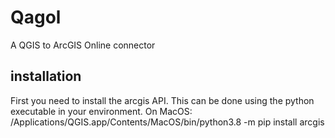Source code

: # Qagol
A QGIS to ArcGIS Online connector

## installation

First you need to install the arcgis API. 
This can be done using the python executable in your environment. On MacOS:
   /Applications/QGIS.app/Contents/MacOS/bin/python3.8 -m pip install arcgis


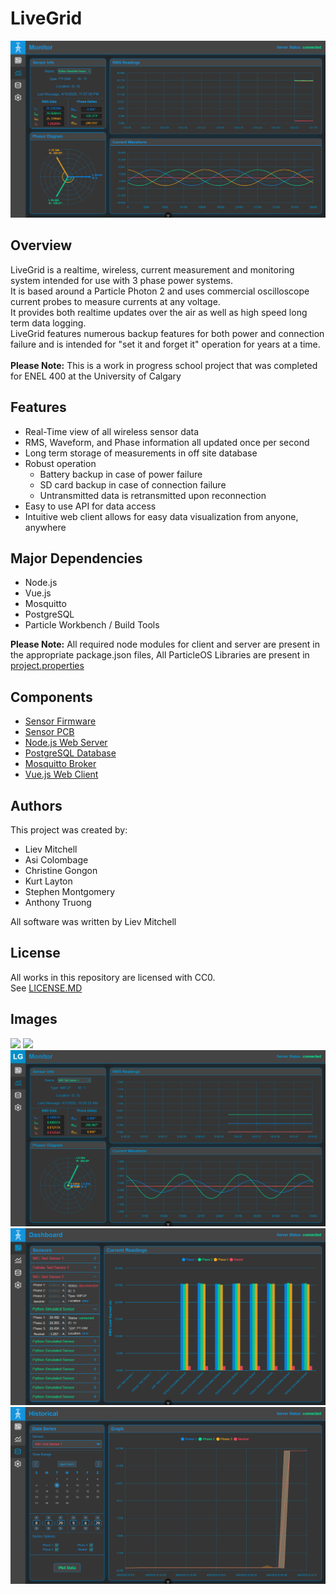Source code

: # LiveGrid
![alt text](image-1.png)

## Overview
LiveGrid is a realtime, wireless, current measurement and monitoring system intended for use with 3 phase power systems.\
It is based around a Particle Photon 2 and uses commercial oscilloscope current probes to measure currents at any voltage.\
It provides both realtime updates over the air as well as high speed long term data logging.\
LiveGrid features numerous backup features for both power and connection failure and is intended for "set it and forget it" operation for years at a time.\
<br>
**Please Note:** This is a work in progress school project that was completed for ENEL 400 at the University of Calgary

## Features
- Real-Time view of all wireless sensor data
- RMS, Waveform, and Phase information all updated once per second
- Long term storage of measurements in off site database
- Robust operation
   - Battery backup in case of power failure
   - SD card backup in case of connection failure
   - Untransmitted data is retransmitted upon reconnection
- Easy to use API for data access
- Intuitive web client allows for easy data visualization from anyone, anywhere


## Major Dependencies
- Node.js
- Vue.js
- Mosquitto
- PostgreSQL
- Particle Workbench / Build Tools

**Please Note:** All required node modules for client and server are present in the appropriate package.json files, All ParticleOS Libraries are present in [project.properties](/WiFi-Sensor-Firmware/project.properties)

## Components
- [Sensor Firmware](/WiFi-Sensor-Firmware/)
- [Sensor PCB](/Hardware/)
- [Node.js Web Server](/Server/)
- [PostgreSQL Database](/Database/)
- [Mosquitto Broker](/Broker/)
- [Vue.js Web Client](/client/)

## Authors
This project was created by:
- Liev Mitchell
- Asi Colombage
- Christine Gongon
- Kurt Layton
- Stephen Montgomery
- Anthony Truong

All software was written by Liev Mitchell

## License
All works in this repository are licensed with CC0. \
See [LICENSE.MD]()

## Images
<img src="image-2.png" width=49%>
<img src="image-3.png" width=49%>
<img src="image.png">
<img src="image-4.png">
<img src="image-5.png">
++++
Exercise aim
In the answer, please give only the lines from the line containing "- Untransmitted data" through the final line of the data, copied exactly.

Problem solution
   - Untransmitted data is retransmitted upon reconnection
- Easy to use API for data access
- Intuitive web client allows for easy data visualization from anyone, anywhere


## Major Dependencies
- Node.js
- Vue.js
- Mosquitto
- PostgreSQL
- Particle Workbench / Build Tools

**Please Note:** All required node modules for client and server are present in the appropriate package.json files, All ParticleOS Libraries are present in [project.properties](/WiFi-Sensor-Firmware/project.properties)

## Components
- [Sensor Firmware](/WiFi-Sensor-Firmware/)
- [Sensor PCB](/Hardware/)
- [Node.js Web Server](/Server/)
- [PostgreSQL Database](/Database/)
- [Mosquitto Broker](/Broker/)
- [Vue.js Web Client](/client/)

## Authors
This project was created by:
- Liev Mitchell
- Asi Colombage
- Christine Gongon
- Kurt Layton
- Stephen Montgomery
- Anthony Truong

All software was written by Liev Mitchell

## License
All works in this repository are licensed with CC0. \
See [LICENSE.MD]()

## Images
<img src="image-2.png" width=49%>
<img src="image-3.png" width=49%>
<img src="image.png">
<img src="image-4.png">
<img src="image-5.png">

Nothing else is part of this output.